2019年02月17日 00時00分00秒 | #小説

 さて、どうしたものか? と、考え倦(あぐ)ねた末(すえ)、人は最(もっと)もいい結果を出そうと動く。これが対応・・と呼ばれる行為である。この対応について分析してみることにしたい。別に分析しなくてもいいのだが、今のような寒い時期には甘酒か熱燗(あつかん)をチビリチビリとやりながら暖(あたた)まり、美味(おい)しい肴(さかな)かなにかを摘(つま)む・・というのが、風邪(かぜ)を近づけない最良の対応では? と思える訳だ。^^
 とあるアパート前である。どこから見ても胡散臭(うさんくさ)い一人の刑事が、ジィ~~っとアパートの様子を物陰(ものかげ)に隠れ、見張っている。偶然(ぐうぜん)そこを通りかかったアパートの住人の婆さんが声をかけた。

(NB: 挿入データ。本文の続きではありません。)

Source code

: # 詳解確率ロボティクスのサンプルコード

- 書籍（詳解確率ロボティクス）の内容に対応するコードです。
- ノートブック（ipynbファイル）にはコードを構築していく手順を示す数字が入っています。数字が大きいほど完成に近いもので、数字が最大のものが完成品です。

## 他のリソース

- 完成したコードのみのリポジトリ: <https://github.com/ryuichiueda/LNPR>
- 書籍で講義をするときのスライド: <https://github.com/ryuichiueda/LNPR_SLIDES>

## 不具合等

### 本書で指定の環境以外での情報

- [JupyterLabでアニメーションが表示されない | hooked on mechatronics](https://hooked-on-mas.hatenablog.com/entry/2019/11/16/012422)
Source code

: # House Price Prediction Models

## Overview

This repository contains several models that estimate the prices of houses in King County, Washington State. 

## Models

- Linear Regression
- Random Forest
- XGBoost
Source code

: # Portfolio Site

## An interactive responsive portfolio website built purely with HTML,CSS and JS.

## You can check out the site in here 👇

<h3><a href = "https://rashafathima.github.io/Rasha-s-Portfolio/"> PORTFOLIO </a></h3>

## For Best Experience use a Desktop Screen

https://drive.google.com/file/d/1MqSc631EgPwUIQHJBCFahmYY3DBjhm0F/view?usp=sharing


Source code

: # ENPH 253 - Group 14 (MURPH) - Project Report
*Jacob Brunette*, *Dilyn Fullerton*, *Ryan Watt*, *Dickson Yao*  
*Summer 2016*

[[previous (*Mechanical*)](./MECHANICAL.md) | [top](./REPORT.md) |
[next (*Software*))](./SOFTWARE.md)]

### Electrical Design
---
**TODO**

「あんれっ、まあ~~!! こげな寒いところで、いかがされましたかいのぉ~!!?」
 刑事としては、『大きな声でっ!! 張り込み中だから静かにっ!!』とは思うが、言えば身分がばれる。『黙っていてくれるならいいが、どうもこの婆さん、黙っていそうもない…』と刑事は瞬間、思った。となれば、対応として最良の方法は、ばあさんのご機嫌をとって、早々に引き上げてもらう他(ほか)はない。
「ははは…寒いですなぁ~。いやぁ~ちょっと人を待ってましてね。それが、いっこう現れんのですわっ! どうしたんだろうなっ! ははははは…」
 刑事は方便を遣(つか)い、笑って誤魔化(ごまか)した。
「そうでごぜぇ~ましたかいのぉ~。そいじゃ、風邪など引かれましぇんようにのぉ~。あとで、管理人の息子に甘酒でも届けさせましょうほどに…」
「いえっ! そ、そこまでしていただかなくても…」
 刑事は対応を誤(あやま)ったか…と後悔(こうかい)しながら、その後の対応を考えざるを得なくなった。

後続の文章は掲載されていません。